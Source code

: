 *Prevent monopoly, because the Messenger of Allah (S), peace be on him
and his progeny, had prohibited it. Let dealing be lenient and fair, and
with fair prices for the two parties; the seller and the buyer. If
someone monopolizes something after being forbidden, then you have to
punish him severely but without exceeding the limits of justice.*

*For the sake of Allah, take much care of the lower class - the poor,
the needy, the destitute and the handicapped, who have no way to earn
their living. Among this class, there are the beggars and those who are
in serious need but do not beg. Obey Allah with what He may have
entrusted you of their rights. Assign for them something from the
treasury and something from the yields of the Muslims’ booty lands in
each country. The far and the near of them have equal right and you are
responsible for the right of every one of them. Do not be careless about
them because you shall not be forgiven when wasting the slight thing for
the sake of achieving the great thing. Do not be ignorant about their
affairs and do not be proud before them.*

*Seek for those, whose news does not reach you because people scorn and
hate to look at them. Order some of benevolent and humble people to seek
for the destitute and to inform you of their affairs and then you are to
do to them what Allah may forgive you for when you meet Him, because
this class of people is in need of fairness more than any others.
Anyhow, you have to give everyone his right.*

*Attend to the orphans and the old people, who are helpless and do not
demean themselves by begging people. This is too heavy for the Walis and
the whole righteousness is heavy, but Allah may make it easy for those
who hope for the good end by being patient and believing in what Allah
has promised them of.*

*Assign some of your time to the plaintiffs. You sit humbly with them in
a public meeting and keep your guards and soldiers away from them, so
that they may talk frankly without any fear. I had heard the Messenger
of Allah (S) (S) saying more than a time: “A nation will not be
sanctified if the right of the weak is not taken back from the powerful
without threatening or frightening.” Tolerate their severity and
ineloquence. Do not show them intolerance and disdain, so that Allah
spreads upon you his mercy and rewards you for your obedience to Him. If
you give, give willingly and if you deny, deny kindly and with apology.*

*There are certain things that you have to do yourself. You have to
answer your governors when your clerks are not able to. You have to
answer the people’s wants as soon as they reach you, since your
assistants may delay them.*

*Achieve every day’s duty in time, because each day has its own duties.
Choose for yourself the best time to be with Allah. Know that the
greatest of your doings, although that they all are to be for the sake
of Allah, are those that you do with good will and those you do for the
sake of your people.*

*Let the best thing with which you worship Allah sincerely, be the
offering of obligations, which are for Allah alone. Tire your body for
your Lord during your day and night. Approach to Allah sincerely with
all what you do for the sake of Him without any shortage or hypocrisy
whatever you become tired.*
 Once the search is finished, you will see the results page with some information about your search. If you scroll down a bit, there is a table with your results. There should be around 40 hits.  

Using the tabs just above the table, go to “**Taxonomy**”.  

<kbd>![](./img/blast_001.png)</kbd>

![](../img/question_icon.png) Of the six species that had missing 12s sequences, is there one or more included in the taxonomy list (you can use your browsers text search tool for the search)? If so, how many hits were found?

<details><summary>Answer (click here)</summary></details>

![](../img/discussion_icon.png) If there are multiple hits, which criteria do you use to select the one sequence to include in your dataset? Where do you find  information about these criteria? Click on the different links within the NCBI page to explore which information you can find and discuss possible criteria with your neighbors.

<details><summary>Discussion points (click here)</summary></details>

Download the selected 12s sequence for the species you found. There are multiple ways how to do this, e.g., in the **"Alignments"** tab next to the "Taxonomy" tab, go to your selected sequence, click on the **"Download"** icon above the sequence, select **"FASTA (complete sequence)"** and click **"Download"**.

→ Activity
Everything from the line with "and his progeny, had" through the line with "punish him severely" in the listing above must be retyped exactly, with nothing added.

→ Completed task
and his progeny, had prohibited it. Let dealing be lenient and fair, and
with fair prices for the two parties; the seller and the buyer. If
someone monopolizes something after being forbidden, then you have to
punish him severely but without exceeding the limits of justice.*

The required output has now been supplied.